His brother, Kwoklyn, is a martial artist and cook, who launched a Chinese takeaway cookbook in 2019. He also has an older sister, Oilen, who is a child-care solicitor.

Wan has been involved in various charitable projects, supporting anti-bullying charities Kidscape and Ditch the Label and launching a National Glasses Day with Specsavers to encourage everyone to wear their spectacles with pride. As part of Children in Need 2008, he treated the actors of Coronation Streets Underworld factory to a glamorous makeover. Wan also appeared in Comic Relief Does The Apprentice in March 2009. In 2014, he was named in the top 10 on the World Pride Power list. He is also a supporter and ambassador to Stonewall, and The King's Trust, and is an active member of the Chinese community in London and the UK.
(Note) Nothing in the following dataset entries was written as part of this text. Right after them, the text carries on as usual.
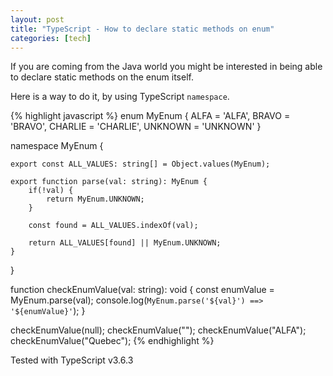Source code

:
```yaml
---
layout: post
title: "TypeScript - How to declare static methods on enum"
categories: [tech]
---
```


If you are coming from the Java world you might be interested in being able to declare static methods on the enum itself.

Here is a way to do it, by using TypeScript `namespace`.

{% highlight javascript %}
enum MyEnum {
    ALFA = 'ALFA',
    BRAVO = 'BRAVO',
    CHARLIE = 'CHARLIE',
    UNKNOWN = 'UNKNOWN'
}

namespace MyEnum {

    export const ALL_VALUES: string[] = Object.values(MyEnum);

    export function parse(val: string): MyEnum {
        if(!val) {
            return MyEnum.UNKNOWN;
        }

        const found = ALL_VALUES.indexOf(val);

        return ALL_VALUES[found] || MyEnum.UNKNOWN;
    }
}

function checkEnumValue(val: string): void {
    const enumValue = MyEnum.parse(val);
    console.log(`MyEnum.parse('${val}') ==> '${enumValue}'`);
}

checkEnumValue(null);
checkEnumValue("");
checkEnumValue("ALFA");
checkEnumValue("Quebec");
{% endhighlight %}

Tested with TypeScript v3.6.3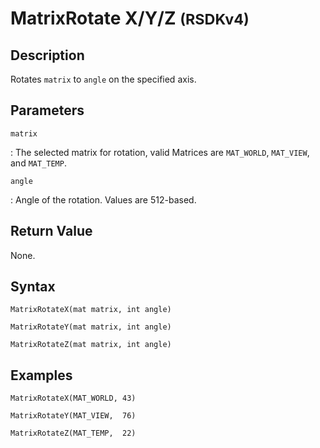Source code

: # MatrixRotate X/Y/Z <small>(RSDKv4)</small>

## Description
Rotates `matrix` to `angle` on the specified axis.

## Parameters
`matrix`

:   The selected matrix for rotation, valid Matrices are `MAT_WORLD`, `MAT_VIEW`, and `MAT_TEMP`.

`angle`

:   Angle of the rotation. Values are 512-based.

## Return Value
None.

## Syntax
```
MatrixRotateX(mat matrix, int angle)
```
```
MatrixRotateY(mat matrix, int angle)
```
```
MatrixRotateZ(mat matrix, int angle)
```

## Examples
```
MatrixRotateX(MAT_WORLD, 43)
```
```
MatrixRotateY(MAT_VIEW,  76)
```
```
MatrixRotateZ(MAT_TEMP,  22)
```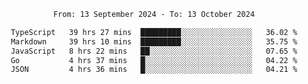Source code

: <div align="center">
<p style="text-align: center;">
<!--START_SECTION:waka-->

```txt
From: 13 September 2024 - To: 13 October 2024

TypeScript   39 hrs 27 mins  █████████░░░░░░░░░░░░░░░░   36.02 %
Markdown     39 hrs 10 mins  █████████░░░░░░░░░░░░░░░░   35.75 %
JavaScript   8 hrs 22 mins   ██░░░░░░░░░░░░░░░░░░░░░░░   07.65 %
Go           4 hrs 37 mins   █░░░░░░░░░░░░░░░░░░░░░░░░   04.22 %
JSON         4 hrs 36 mins   █░░░░░░░░░░░░░░░░░░░░░░░░   04.21 %
```

<!--END_SECTION:waka-->
</p>
</div>
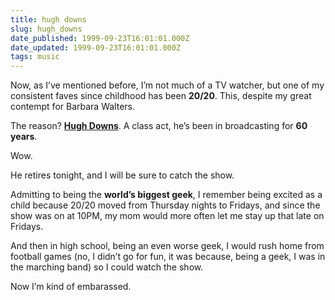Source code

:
 ```yaml
---
title: hugh downs
slug: hugh_downs
date_published: 1999-09-23T16:01:01.000Z
date_updated: 1999-09-23T16:01:01.000Z
tags: music
---
```


Now, as I’ve mentioned before, I’m not much of a TV watcher, but one of my consistent faves since childhood has been **20/20**. This, despite my great contempt for Barbara Walters.

The reason? **[Hugh Downs](http://abcnews.go.com/onair/2020/downs_hugh_bio.html)**. A class act, he’s been in broadcasting for **60 years**.

Wow.

He retires tonight, and I will be sure to catch the show.

Admitting to being the **world’s biggest geek**, I remember being excited as a child because 20/20 moved from Thursday nights to Fridays, and since the show was on at 10PM, my mom would more often let me stay up that late on Fridays.

And then in high school, being an even worse geek, I would rush home from football games (no, I didn’t go for fun, it was because, being a geek, I was in the marching band) so I could watch the show.

Now I’m kind of embarassed.
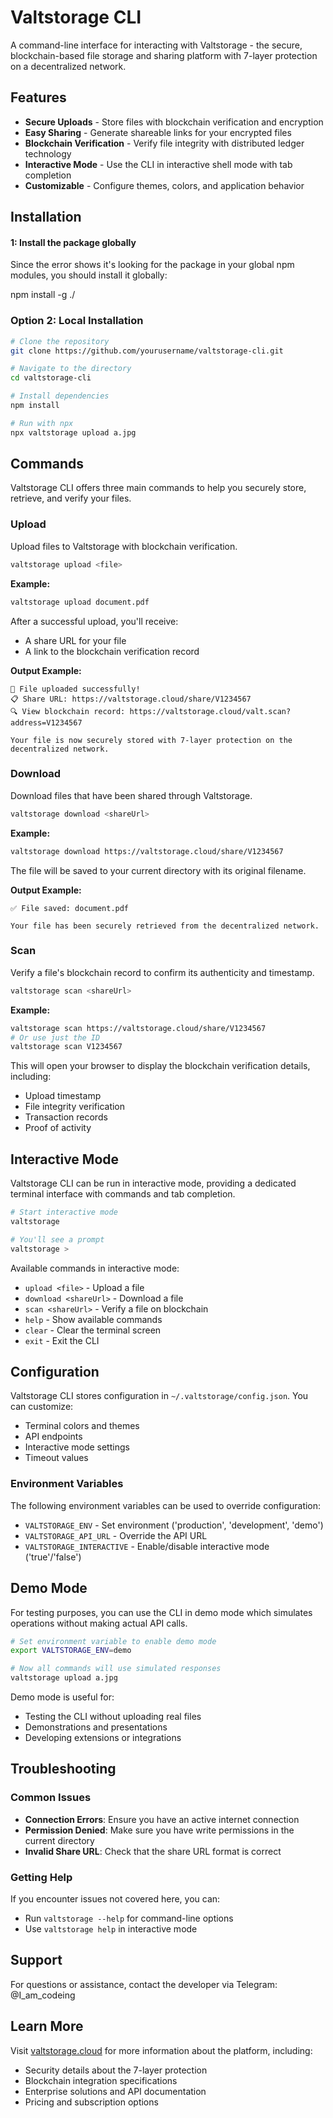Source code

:# Valtstorage CLI

A command-line interface for interacting with Valtstorage - the secure, blockchain-based file storage and sharing platform with 7-layer protection on a decentralized network.

## Features

- **Secure Uploads** - Store files with blockchain verification and encryption
- **Easy Sharing** - Generate shareable links for your encrypted files
- **Blockchain Verification** - Verify file integrity with distributed ledger technology
- **Interactive Mode** - Use the CLI in interactive shell mode with tab completion
- **Customizable** - Configure themes, colors, and application behavior

## Installation


#### 1: Install the package globally
Since the error shows it's looking for the package in your global npm modules, you should install it globally:

npm install -g ./



### Option 2: Local Installation

```bash
# Clone the repository
git clone https://github.com/yourusername/valtstorage-cli.git

# Navigate to the directory
cd valtstorage-cli

# Install dependencies
npm install

# Run with npx
npx valtstorage upload a.jpg
```



## Commands

Valtstorage CLI offers three main commands to help you securely store, retrieve, and verify your files.

### Upload

Upload files to Valtstorage with blockchain verification.

```bash
valtstorage upload <file>
```

**Example:**

```bash
valtstorage upload document.pdf
```

After a successful upload, you'll receive:
- A share URL for your file
- A link to the blockchain verification record

**Output Example:**
```
🔐 File uploaded successfully!
📋 Share URL: https://valtstorage.cloud/share/V1234567
🔍 View blockchain record: https://valtstorage.cloud/valt.scan?address=V1234567

Your file is now securely stored with 7-layer protection on the decentralized network.
```

### Download

Download files that have been shared through Valtstorage.

```bash
valtstorage download <shareUrl>
```

**Example:**

```bash
valtstorage download https://valtstorage.cloud/share/V1234567
```

The file will be saved to your current directory with its original filename.

**Output Example:**
```
✅ File saved: document.pdf

Your file has been securely retrieved from the decentralized network.
```

### Scan

Verify a file's blockchain record to confirm its authenticity and timestamp.

```bash
valtstorage scan <shareUrl>
```

**Example:**

```bash
valtstorage scan https://valtstorage.cloud/share/V1234567
# Or use just the ID
valtstorage scan V1234567
```

This will open your browser to display the blockchain verification details, including:
- Upload timestamp
- File integrity verification
- Transaction records
- Proof of activity

## Interactive Mode

Valtstorage CLI can be run in interactive mode, providing a dedicated terminal interface with commands and tab completion.

```bash
# Start interactive mode
valtstorage

# You'll see a prompt
valtstorage > 
```

Available commands in interactive mode:
- `upload <file>` - Upload a file
- `download <shareUrl>` - Download a file
- `scan <shareUrl>` - Verify a file on blockchain
- `help` - Show available commands
- `clear` - Clear the terminal screen
- `exit` - Exit the CLI

## Configuration

Valtstorage CLI stores configuration in `~/.valtstorage/config.json`. You can customize:

- Terminal colors and themes
- API endpoints
- Interactive mode settings
- Timeout values

### Environment Variables

The following environment variables can be used to override configuration:

- `VALTSTORAGE_ENV` - Set environment ('production', 'development', 'demo')
- `VALTSTORAGE_API_URL` - Override the API URL
- `VALTSTORAGE_INTERACTIVE` - Enable/disable interactive mode ('true'/'false')

## Demo Mode

For testing purposes, you can use the CLI in demo mode which simulates operations without making actual API calls.

```bash
# Set environment variable to enable demo mode
export VALTSTORAGE_ENV=demo

# Now all commands will use simulated responses
valtstorage upload a.jpg
```

Demo mode is useful for:
- Testing the CLI without uploading real files
- Demonstrations and presentations
- Developing extensions or integrations

## Troubleshooting

### Common Issues

- **Connection Errors**: Ensure you have an active internet connection
- **Permission Denied**: Make sure you have write permissions in the current directory
- **Invalid Share URL**: Check that the share URL format is correct

### Getting Help

If you encounter issues not covered here, you can:
- Run `valtstorage --help` for command-line options
- Use `valtstorage help` in interactive mode

## Support

For questions or assistance, contact the developer via Telegram: @I_am_codeing

## Learn More

Visit [valtstorage.cloud](https://valtstorage.cloud) for more information about the platform, including:
- Security details about the 7-layer protection
- Blockchain integration specifications
- Enterprise solutions and API documentation
- Pricing and subscription options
Wan has taken part in dragon boat training with the Raging Dragons, and episode 3 of Gok Cooks Chinese features them paddling together in Royal Albert Dock and eating dim sum at the Yiban Chinese restaurant.

==Filmography==

| Year | Title | Role | Channel |
| 2006–2011 2019–present | How to Look Good Naked | Presenter | Channel 4 Really |
| 2008 | Miss Naked Beauty | Presenter | Channel 4 |
| 2008–2010 | Gok's Fashion Fix | Presenter |
| 2009 | Gok Wan: Too Fat, Too Young | Presenter |
| 2010 | TV Book Club | Presenter |
| Sex and the City Premiere Special | Panel member |  |
| 2011 | Gok's Clothes Roadshow | Presenter | Channel 4 |
| 2012 | Gok's Style Secrets | Presenter |
| Hotel GB | Bar manager |
| Baggage | Presenter |
| Gok Cooks Chinese | Presenter |
| Made in China | Presenter |
| Gok's Teens: The Naked Truth | Presenter |
| 2013 | Celebrity Deal or No Deal | Contestant, won 10p |
| 2014 | Channel 4 Royal Ascot | Fashion segment presenter |
| This Morning | Fashion expert & stand-in presenter | ITV |
| Target Style The Nation | Fashion expert & presenter | Seven Network |
| 2016 | Fearne & Gok: Off The Rails | Co-presenter, with Fearne Cotton | ITVBe |
| Gok's Lunchbox | Presenter | ITV |
| Gok's Fill Your House for Free | Presenter | Channel 4 |
| 2017 | Made Over By | Fashion Expert | E4 |
| Gok's Chinese Takeaway | Presenter | National Geographic |
| 2018 | Britain's Favourite Dogs: Top 100 | Panel member | ITV |
| Luo Bao Bei | Voice of Luo Bao Bei's father | Channel 5 |
| 2019 | Say Yes to the Dress Poland | Presenter | TVN (Polish TV channel) |
| This Morning | Presenting various fashion items | ITV |
| Can I Improve My Memory | Contestant | Channel 4 |
| Say Yes to the Dress Lancashire (Series 1) | Presenter | TLC |
| Say Yes to the Dress Lancashire (Series 2 end of 2019 & start of 2020) | Presenter |
| 2020 | Gok Wan's Easy Asian | Presenter | Food Network |
| How To Look Good Naked | Presenter | Really |
| This Morning | Presenting various fashion items | ITV |
| Say Yes to the Dress Lancashire (Series 2) | Presenter | TLC |
| Celebrity Snoop Dogs at Christmas | Presenter | Channel 4 |
| Pointless | Contestant | BBC One |
| Michael McIntyre's The Wheel | Fashion Expert |
| Gok Wan's Fabulous Christmas 50 | Presenter | MTV (British and Irish TV channel) |
| 2021 | Gok Wan's Easy Asian (Series 2) | Presenter | Food Network |
| Bling | Presenter | ITV |
| 2022 | Gok Wan's Easy Asian (Series 3) | Presenter | Food Network |

==Honours==
Wan was awarded an honorary degree in fashion from Birmingham City University in 2014.

He was appointed Member of the Order of the British Empire (MBE) in the 2020 New Year Honours for services to fashion and social awareness.